→ **Information**
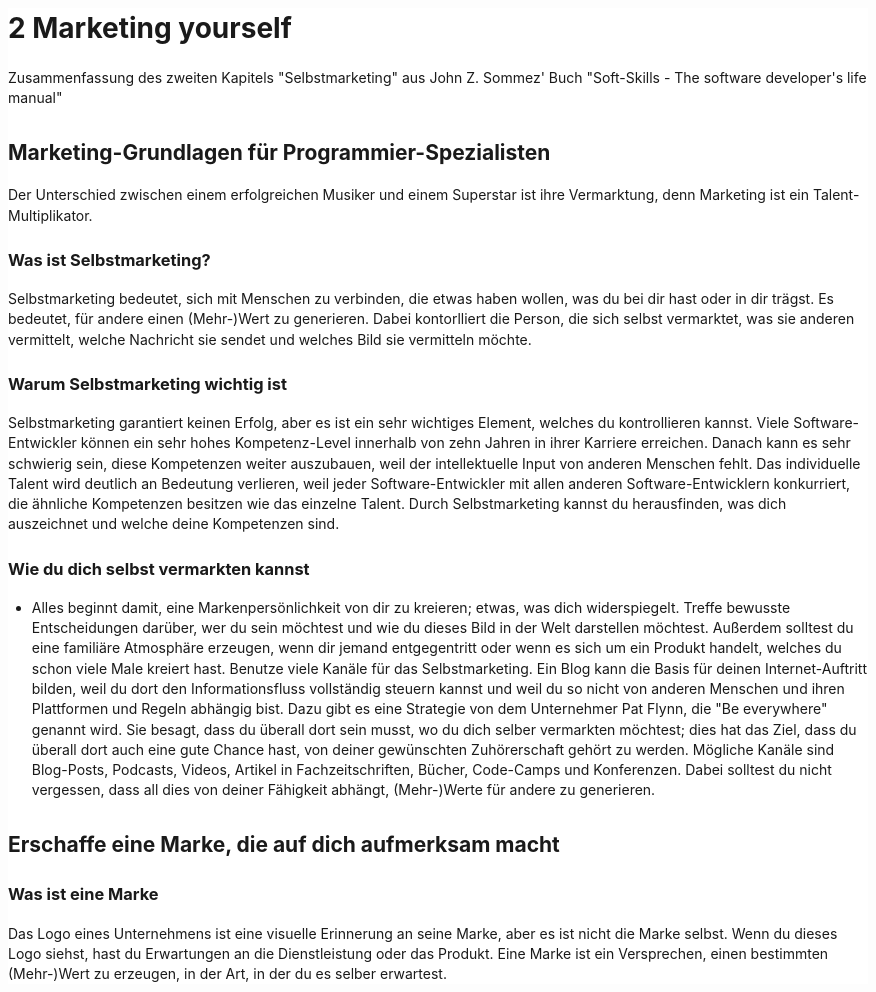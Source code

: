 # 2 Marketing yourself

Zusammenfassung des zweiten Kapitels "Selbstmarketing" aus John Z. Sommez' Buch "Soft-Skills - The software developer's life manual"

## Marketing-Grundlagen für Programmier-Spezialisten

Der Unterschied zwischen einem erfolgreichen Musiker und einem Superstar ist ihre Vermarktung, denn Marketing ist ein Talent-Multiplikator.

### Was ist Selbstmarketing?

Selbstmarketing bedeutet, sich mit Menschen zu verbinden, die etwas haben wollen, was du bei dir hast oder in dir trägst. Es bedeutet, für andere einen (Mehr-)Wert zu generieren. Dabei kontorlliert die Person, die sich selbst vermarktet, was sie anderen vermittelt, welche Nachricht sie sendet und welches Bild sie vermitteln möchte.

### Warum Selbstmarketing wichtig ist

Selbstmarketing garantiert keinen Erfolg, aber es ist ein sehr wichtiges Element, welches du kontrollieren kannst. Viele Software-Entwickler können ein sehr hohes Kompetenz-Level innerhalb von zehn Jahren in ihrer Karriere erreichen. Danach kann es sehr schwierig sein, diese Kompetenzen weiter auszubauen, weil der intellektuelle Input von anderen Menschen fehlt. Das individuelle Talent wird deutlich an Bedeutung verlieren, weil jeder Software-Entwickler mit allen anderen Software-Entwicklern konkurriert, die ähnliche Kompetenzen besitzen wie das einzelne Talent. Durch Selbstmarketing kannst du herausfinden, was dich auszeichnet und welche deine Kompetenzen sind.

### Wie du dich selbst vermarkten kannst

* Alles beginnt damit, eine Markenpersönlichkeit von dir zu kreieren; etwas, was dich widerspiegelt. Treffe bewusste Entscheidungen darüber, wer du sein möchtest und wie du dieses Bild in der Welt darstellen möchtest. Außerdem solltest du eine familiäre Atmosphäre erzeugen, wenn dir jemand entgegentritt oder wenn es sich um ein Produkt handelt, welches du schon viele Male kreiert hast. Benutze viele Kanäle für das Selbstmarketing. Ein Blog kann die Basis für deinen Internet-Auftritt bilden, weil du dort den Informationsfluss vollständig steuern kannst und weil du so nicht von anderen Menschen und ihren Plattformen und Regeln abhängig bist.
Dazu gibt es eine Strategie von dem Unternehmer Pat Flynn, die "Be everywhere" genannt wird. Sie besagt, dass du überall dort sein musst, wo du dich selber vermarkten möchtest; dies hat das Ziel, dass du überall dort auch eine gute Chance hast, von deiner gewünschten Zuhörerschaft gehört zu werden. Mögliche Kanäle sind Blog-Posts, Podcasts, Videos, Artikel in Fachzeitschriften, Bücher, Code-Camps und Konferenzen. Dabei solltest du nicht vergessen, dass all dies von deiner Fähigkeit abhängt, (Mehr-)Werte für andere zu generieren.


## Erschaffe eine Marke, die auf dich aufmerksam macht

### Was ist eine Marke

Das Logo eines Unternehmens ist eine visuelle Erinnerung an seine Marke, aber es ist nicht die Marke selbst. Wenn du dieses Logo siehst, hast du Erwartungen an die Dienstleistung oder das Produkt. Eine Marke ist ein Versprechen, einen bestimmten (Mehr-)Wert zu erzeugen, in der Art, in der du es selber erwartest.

→ **Work order**
Omit the images and transcribe all of the records above word for word.

→ **Reply**
Source code

: # 2 Marketing yourself

Zusammenfassung des zweiten Kapitels "Selbstmarketing" aus John Z. Sommez' Buch "Soft-Skills - The software developer's life manual"

## Marketing-Grundlagen für Programmier-Spezialisten

Der Unterschied zwischen einem erfolgreichen Musiker und einem Superstar ist ihre Vermarktung, denn Marketing ist ein Talent-Multiplikator.

### Was ist Selbstmarketing?

Selbstmarketing bedeutet, sich mit Menschen zu verbinden, die etwas haben wollen, was du bei dir hast oder in dir trägst. Es bedeutet, für andere einen (Mehr-)Wert zu generieren. Dabei kontorlliert die Person, die sich selbst vermarktet, was sie anderen vermittelt, welche Nachricht sie sendet und welches Bild sie vermitteln möchte.

### Warum Selbstmarketing wichtig ist

Selbstmarketing garantiert keinen Erfolg, aber es ist ein sehr wichtiges Element, welches du kontrollieren kannst. Viele Software-Entwickler können ein sehr hohes Kompetenz-Level innerhalb von zehn Jahren in ihrer Karriere erreichen. Danach kann es sehr schwierig sein, diese Kompetenzen weiter auszubauen, weil der intellektuelle Input von anderen Menschen fehlt. Das individuelle Talent wird deutlich an Bedeutung verlieren, weil jeder Software-Entwickler mit allen anderen Software-Entwicklern konkurriert, die ähnliche Kompetenzen besitzen wie das einzelne Talent. Durch Selbstmarketing kannst du herausfinden, was dich auszeichnet und welche deine Kompetenzen sind.

### Wie du dich selbst vermarkten kannst

* Alles beginnt damit, eine Markenpersönlichkeit von dir zu kreieren; etwas, was dich widerspiegelt. Treffe bewusste Entscheidungen darüber, wer du sein möchtest und wie du dieses Bild in der Welt darstellen möchtest. Außerdem solltest du eine familiäre Atmosphäre erzeugen, wenn dir jemand entgegentritt oder wenn es sich um ein Produkt handelt, welches du schon viele Male kreiert hast. Benutze viele Kanäle für das Selbstmarketing. Ein Blog kann die Basis für deinen Internet-Auftritt bilden, weil du dort den Informationsfluss vollständig steuern kannst und weil du so nicht von anderen Menschen und ihren Plattformen und Regeln abhängig bist.
Dazu gibt es eine Strategie von dem Unternehmer Pat Flynn, die "Be everywhere" genannt wird. Sie besagt, dass du überall dort sein musst, wo du dich selber vermarkten möchtest; dies hat das Ziel, dass du überall dort auch eine gute Chance hast, von deiner gewünschten Zuhörerschaft gehört zu werden. Mögliche Kanäle sind Blog-Posts, Podcasts, Videos, Artikel in Fachzeitschriften, Bücher, Code-Camps und Konferenzen. Dabei solltest du nicht vergessen, dass all dies von deiner Fähigkeit abhängt, (Mehr-)Werte für andere zu generieren.


## Erschaffe eine Marke, die auf dich aufmerksam macht

### Was ist eine Marke

Das Logo eines Unternehmens ist eine visuelle Erinnerung an seine Marke, aber es ist nicht die Marke selbst. Wenn du dieses Logo siehst, hast du Erwartungen an die Dienstleistung oder das Produkt. Eine Marke ist ein Versprechen, einen bestimmten (Mehr-)Wert zu erzeugen, in der Art, in der du es selber erwartest.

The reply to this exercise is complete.